Proprio alla storia le Indicazioni affidano un’impostazione fortemente centrata sulla tradizione occidentale. Il testo si apre con un’affermazione che molto ha fatto discutere: «Solo l’Occidente conosce la storia». L’Occidente, la sua formazione e i suoi rapporti con il resto del mondo diventano così uno degli assi del percorso storico.
È su questo sfondo che acquista particolare interesse l’intervento di Franco Cardini pubblicato oggi sul Fatto Quotidiano con un titolo altrettanto netto: “Basta insegnare solo l’Occidente”. Cardini parte proprio dall’imminente riapertura delle scuole e dal dibattito sull’insegnamento della storia promosso dal ministro Valditara, ma propone di rovesciare la prospettiva. Nel mondo attuale, scrive, «la vecchia trincea “occidentalistica” non regge più» e la stessa parola Occidente appare «abusata e ambigua». Il tempo dell’“impero americano”, riassume Cardini, è finito, così come la sua influenza su vaste aree del pianeta. Al suo posto arrivano nuovi attori che i nostri studenti dovrebbero imparare a conoscere.
Il punto, per Cardini, non è rinunciare alla storia europea o italiana. Comprenderne le radici resta essenziale. Ma quelle radici vanno collocate dentro una storia più ampia, capace di rendere intelligibili gli spostamenti di potere, le interdipendenze e l’emergere di nuovi protagonisti globali. È ormai «impensabile», osserva, conoscere poco o nulla di civiltà come quella cinese, indiana, persiana, africana o precolombiana.
Da qui la proposta di una «nuova storia sintetica di tutti i popoli della terra», fondata su una solida base geoantropologica e capace di mostrare come civiltà, saperi ed egemonie si siano succeduti e intrecciati nel tempo. Una trasformazione che Cardini definisce una «rivoluzione antropologico-didattica»: non solo nuovi contenuti, ma anche nuovi modi di organizzarli e insegnarli.

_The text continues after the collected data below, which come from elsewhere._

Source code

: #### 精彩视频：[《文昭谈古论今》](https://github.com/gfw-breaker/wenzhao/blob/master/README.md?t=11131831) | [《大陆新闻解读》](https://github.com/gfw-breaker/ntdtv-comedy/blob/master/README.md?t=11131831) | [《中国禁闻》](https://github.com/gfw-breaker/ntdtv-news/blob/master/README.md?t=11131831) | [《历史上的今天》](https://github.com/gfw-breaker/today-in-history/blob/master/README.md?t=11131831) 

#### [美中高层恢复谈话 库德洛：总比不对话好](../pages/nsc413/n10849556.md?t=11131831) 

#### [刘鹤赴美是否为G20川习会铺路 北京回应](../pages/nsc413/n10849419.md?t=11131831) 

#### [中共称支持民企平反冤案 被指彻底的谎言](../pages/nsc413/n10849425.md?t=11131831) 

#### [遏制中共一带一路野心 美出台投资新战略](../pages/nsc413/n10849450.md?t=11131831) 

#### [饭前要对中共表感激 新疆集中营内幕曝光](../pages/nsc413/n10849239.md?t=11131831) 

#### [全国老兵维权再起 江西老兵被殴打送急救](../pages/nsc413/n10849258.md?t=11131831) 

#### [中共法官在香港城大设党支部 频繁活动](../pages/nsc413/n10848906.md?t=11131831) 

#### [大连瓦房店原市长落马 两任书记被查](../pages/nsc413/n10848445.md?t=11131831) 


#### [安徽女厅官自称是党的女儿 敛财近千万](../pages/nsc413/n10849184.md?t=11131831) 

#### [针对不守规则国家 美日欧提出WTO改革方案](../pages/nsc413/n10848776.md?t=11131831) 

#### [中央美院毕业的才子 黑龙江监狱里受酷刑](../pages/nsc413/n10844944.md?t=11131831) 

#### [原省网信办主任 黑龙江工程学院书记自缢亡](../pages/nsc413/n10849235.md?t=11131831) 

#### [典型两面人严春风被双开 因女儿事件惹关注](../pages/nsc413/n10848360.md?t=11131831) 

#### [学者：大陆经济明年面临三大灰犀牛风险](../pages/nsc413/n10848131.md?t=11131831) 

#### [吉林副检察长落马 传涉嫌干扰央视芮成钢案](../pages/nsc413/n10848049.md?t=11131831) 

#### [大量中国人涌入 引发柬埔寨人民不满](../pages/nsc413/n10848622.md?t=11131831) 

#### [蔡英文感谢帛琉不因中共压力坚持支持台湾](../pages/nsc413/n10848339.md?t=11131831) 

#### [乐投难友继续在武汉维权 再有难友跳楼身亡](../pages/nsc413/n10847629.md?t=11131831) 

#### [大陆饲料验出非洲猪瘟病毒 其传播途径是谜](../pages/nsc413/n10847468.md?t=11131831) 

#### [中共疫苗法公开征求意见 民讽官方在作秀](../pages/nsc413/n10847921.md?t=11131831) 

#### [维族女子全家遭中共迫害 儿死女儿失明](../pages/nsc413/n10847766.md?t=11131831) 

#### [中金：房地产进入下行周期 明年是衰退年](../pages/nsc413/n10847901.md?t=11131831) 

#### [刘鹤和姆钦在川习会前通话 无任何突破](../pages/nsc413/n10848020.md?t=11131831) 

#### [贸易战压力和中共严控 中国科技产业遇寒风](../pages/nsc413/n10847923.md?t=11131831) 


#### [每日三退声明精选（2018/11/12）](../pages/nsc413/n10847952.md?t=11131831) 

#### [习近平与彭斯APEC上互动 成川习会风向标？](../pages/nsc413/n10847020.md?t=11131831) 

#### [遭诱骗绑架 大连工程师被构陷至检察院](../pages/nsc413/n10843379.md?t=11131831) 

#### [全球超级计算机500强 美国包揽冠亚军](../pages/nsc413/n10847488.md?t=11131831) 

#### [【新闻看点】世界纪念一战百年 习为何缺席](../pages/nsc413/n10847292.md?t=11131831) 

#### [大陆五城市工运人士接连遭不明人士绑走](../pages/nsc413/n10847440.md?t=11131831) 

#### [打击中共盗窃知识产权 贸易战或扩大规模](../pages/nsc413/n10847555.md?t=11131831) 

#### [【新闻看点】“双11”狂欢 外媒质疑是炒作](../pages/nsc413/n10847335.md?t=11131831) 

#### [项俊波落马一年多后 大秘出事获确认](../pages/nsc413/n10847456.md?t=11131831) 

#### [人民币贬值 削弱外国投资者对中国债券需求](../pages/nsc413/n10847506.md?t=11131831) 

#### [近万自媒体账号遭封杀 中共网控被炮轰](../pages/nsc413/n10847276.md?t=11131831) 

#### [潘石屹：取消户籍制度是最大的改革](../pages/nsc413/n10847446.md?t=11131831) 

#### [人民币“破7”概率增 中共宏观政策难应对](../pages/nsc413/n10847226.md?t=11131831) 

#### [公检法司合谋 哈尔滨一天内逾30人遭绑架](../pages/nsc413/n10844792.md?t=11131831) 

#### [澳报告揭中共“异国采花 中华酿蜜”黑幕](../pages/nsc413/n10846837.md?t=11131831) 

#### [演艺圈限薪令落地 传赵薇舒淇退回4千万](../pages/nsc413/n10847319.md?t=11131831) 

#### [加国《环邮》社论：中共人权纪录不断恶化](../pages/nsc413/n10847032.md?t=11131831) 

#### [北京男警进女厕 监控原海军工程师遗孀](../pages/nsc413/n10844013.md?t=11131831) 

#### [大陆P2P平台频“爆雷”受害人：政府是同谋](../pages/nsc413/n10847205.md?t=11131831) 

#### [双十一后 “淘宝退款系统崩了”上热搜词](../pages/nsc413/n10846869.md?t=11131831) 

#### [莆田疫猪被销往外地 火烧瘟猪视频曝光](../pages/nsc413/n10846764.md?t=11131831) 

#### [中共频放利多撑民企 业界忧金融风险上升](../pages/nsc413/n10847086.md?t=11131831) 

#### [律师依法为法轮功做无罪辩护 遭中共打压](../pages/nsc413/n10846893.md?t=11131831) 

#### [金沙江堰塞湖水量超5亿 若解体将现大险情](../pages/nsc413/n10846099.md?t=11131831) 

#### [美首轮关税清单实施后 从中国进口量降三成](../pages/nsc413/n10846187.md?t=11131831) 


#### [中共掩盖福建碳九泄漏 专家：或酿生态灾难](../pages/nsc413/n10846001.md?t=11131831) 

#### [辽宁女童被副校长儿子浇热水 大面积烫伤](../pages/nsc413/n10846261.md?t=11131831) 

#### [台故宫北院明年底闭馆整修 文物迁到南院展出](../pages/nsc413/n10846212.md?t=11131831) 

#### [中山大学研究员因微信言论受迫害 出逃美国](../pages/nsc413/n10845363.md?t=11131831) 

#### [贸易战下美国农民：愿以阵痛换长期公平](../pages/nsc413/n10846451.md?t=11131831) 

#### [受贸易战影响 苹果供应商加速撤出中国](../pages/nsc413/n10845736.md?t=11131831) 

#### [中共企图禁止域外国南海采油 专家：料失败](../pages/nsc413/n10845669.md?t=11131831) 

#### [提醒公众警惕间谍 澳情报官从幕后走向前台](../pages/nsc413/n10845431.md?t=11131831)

Per chi insegna, la provocazione arriva dunque nel momento giusto. La questione non è scegliere tra storia dell’Occidente e storia del mondo, ma chiedersi quale storia permetta agli studenti di comprendere il mondo in cui stanno entrando. E se la scuola debba continuare a guardarlo soprattutto da un centro, oppure insegnare a leggerlo attraverso una pluralità di prospettive.
E in chiusura Cardini fa un esempio, citando “il volume The Once and Future World Order del grande studioso indoamericano Amitav Acharya, già presente nelle edizioni inglese e francese e molto diffuso dagli Stati Uniti al sudest asiatico, che in Italia è stato tradotto dalla brava Chiara Rizzo per i tipi della Fazi di Roma col titolo di Storia e futuro dell’ordine mondiale e relativo sottotitolo ch’è, da solo, tutto un programma: Perché la civiltà globale sopravviverà al declino dell’Occidente”. Qualcosa di diverso, dice Cardini, dall’ “invito a tornare a mettere al centro del lavoro scolastico la storia dell’Italia, al punto che, a scopo s’intende puramente indicativo, si era citato addirittura come modello il celebre racconto deamicisiano della Piccola Vedetta Lombarda”.